No disk storage is used for compressed all-zero blocks.
I am debating whether to use/allow block-skipping for non-compressed files. Could make sense for some use-cases but be very bad in others.
Directories are using a modified form of AVL trees:
Each Dirent is 64 bytes;
Has a 48 byte name field;
Has left, right, and parent pointers, 21 bits each.
Was originally left/right at 32 bits, but...
I needed a parent pointer to make some operations viable.
Didn't have any space nor did I want to make the dirent bigger.
Has an inode index, Z height, and entry type.
inode index: 48 bit
Z height: 8 bit
Entry Type: 8 bit
High 4 bits: File Type (may be cached from inode)
Bit 3: Deletion Flag
Bit 2..0: Dirent Base Type Free/ShortName/LongName/NameFrag
For names longer that 48 bytes, they are broken into multiple parts (like FAT32), but this should be much rarer (as something like 99.5% of filenames fit into 48 bytes).
The logic for directories ended up more complicated than I would like.
Things like node balancing in AVL trees is kind of a pain.
Though, I did relax them to +/- 2;
This significantly reduces the number of rotates needed;
It also eliminates needing a special-case double rotate scenario.
It is always possible to restore balance with single-rotates.
I still think AVL trees require less code complexity than B-Trees would have (while also being significantly faster than linear search once one gets past a small number of files in a directory).
Would be much simpler though for a read-only filesystem driver (binary tree walk isn't that complicated).
Hash-chains were skipped, as these have a more limited range of scalability:
Small N: They waste space for a hash table
Linear search would have been preferable for small N.
Or, one needs separate hashed/non-hasted directories (like EXT2/3)

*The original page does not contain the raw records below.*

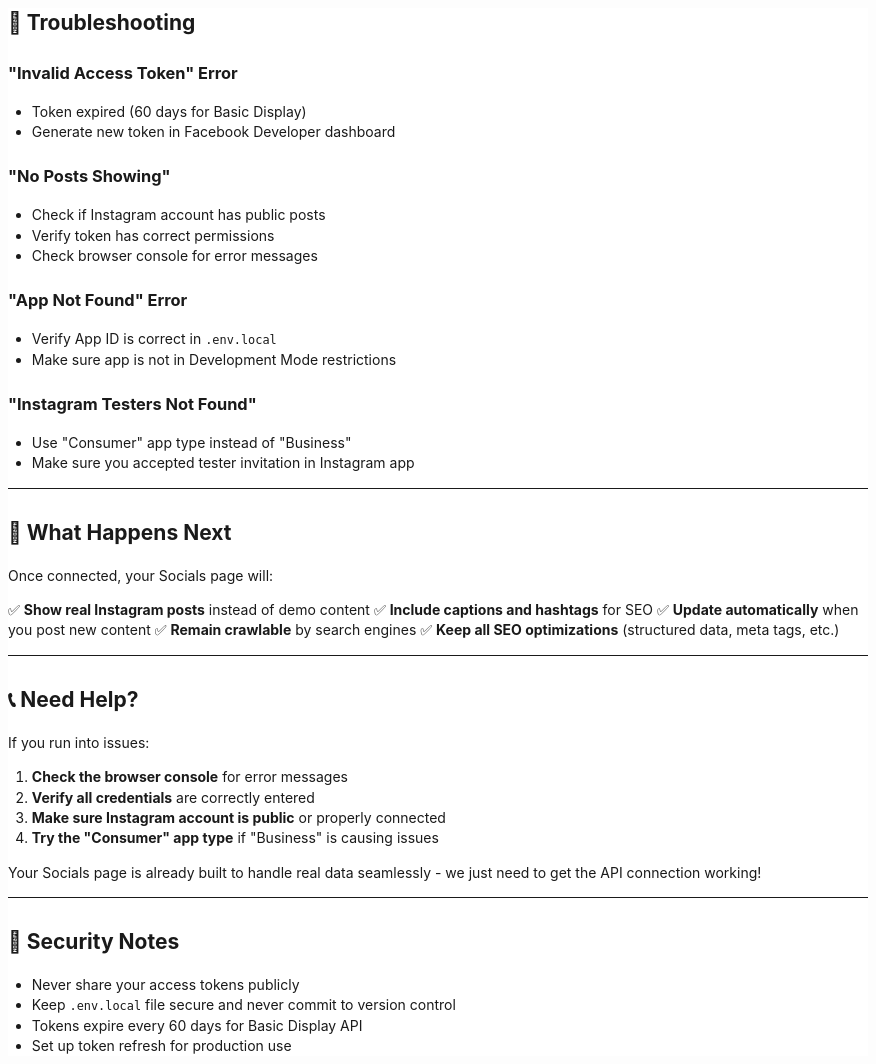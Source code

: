
## 🔧 Troubleshooting

### "Invalid Access Token" Error
- Token expired (60 days for Basic Display)
- Generate new token in Facebook Developer dashboard

### "No Posts Showing"
- Check if Instagram account has public posts
- Verify token has correct permissions
- Check browser console for error messages

### "App Not Found" Error
- Verify App ID is correct in `.env.local`
- Make sure app is not in Development Mode restrictions

### "Instagram Testers Not Found"
- Use "Consumer" app type instead of "Business"
- Make sure you accepted tester invitation in Instagram app

---

## 🎯 What Happens Next

Once connected, your Socials page will:

✅ **Show real Instagram posts** instead of demo content
✅ **Include captions and hashtags** for SEO
✅ **Update automatically** when you post new content
✅ **Remain crawlable** by search engines
✅ **Keep all SEO optimizations** (structured data, meta tags, etc.)

---

## 📞 Need Help?

If you run into issues:

1. **Check the browser console** for error messages
2. **Verify all credentials** are correctly entered
3. **Make sure Instagram account is public** or properly connected
4. **Try the "Consumer" app type** if "Business" is causing issues

Your Socials page is already built to handle real data seamlessly - we just need to get the API connection working!

---

## 🔐 Security Notes

- Never share your access tokens publicly
- Keep `.env.local` file secure and never commit to version control
- Tokens expire every 60 days for Basic Display API
- Set up token refresh for production use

Big N: They are slower than a tree structure.
Though, seemingly, pretty much everyone else (excluding EXTn) went with B-Tree variants for whatever reason, but usually with significantly higher code complexity.
...
As for whether or not it can "replace" the use of FAT32 is another issue. Technically, if a new filesystem image were put into a partition on an SDcard or similar, Windows will have no real viable way to access it (and, a command-line tool to access the volume that only works if one does "Run as Administrator" would be kinda lame).
The other option being to put the FS image as files within a FAT32 volume, which is at least accessible from Windows, if crufty.
Experimentally, for now, was using partitions in the emulator, with a partition tag of 0x3E.